PDF(Pubmed)
Abstract:
The paramount importance of mechanical forces in morphogenesis and embryogenesis is widely recognized, but understanding the mechanism at the cellular and molecular level remains challenging. Because of its simple internal organization, Caenorhabditis elegans is a rewarding system of study. As demonstrated experimentally, after an initial period of steady elongation driven by the actomyosin network, muscle contractions operate a quasi-periodic sequence of bending, rotation, and torsion, that leads to the final fourfold size of the embryos before hatching. How actomyosin and muscles contribute to embryonic elongation is investigated here theoretically.
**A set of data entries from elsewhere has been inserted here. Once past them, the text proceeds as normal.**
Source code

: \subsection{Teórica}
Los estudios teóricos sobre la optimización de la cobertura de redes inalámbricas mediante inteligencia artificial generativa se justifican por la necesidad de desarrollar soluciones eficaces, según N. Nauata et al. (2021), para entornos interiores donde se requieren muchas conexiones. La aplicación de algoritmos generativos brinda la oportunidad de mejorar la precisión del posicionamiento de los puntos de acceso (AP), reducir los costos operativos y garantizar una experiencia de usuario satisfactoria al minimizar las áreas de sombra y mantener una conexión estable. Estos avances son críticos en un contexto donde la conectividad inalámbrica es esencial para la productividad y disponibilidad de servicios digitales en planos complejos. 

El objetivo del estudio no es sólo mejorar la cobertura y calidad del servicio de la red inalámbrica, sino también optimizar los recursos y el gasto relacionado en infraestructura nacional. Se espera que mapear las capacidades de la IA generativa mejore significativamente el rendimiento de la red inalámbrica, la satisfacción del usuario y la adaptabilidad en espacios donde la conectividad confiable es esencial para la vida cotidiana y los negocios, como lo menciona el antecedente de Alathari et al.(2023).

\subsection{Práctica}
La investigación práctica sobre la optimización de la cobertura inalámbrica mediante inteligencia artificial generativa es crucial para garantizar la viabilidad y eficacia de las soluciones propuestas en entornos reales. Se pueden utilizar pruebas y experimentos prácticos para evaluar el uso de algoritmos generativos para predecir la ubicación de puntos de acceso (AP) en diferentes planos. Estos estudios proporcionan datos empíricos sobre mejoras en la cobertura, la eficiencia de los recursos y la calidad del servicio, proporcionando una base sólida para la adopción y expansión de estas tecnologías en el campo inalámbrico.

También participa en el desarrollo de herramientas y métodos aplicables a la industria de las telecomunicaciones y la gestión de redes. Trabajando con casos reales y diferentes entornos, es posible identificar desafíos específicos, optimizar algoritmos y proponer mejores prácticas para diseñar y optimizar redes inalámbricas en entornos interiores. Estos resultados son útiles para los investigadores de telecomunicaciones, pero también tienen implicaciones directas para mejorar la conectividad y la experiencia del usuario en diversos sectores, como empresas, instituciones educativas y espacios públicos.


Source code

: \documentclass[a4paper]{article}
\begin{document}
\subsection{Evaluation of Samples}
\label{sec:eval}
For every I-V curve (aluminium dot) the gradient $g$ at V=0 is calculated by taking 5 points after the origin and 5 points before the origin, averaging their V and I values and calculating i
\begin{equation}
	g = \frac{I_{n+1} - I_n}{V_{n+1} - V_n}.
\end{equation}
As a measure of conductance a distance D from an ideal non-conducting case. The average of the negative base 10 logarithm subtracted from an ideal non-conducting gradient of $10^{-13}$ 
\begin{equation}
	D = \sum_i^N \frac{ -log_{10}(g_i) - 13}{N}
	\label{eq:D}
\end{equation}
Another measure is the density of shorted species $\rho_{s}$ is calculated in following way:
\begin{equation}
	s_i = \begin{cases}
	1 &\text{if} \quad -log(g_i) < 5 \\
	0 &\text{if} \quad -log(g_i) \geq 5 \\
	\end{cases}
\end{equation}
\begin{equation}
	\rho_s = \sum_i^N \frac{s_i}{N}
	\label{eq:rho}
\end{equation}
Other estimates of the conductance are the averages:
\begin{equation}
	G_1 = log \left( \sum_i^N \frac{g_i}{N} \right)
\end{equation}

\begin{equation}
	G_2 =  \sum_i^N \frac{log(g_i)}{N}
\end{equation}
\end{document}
A filamentary elastic model that converts stimuli generated by biochemical signals in the tissue into driving forces, explains embryonic deformation under actin bundles and muscle activity, and dictates mechanisms of late elongation based on the effects of energy conversion and dissipation. We quantify this dynamic transformation by stretches applied to a cylindrical structure that mimics the body shape in finite elasticity, obtaining good agreement and understanding of both wild-type and mutant embryos at all stages.
摘要:
机械力在形态发生和胚胎发生中的重要性已得到广泛认可。但是在细胞和分子水平上理解机制仍然具有挑战性。由于其简单的内部组织,秀丽隐杆线虫是一种有益的研究系统。如实验证明,在由肌动球蛋白网络驱动的稳定伸长的初始阶段之后,肌肉收缩操作一个准周期性的弯曲序列,旋转,和扭转,这导致孵化前胚胎的最终大小为四倍。这里从理论上研究了肌动球蛋白和肌肉如何促进胚胎伸长。一种丝状弹性模型,将组织中生化信号产生的刺激转化为驱动力,解释了肌动蛋白束和肌肉活动下的胚胎变形,并根据能量转换和耗散的影响决定了延迟伸长的机制。我们通过应用于圆柱形结构的拉伸来量化这种动态转换,该结构以有限的弹性模拟身体形状,在所有阶段对野生型和突变胚胎都有很好的一致性和理解。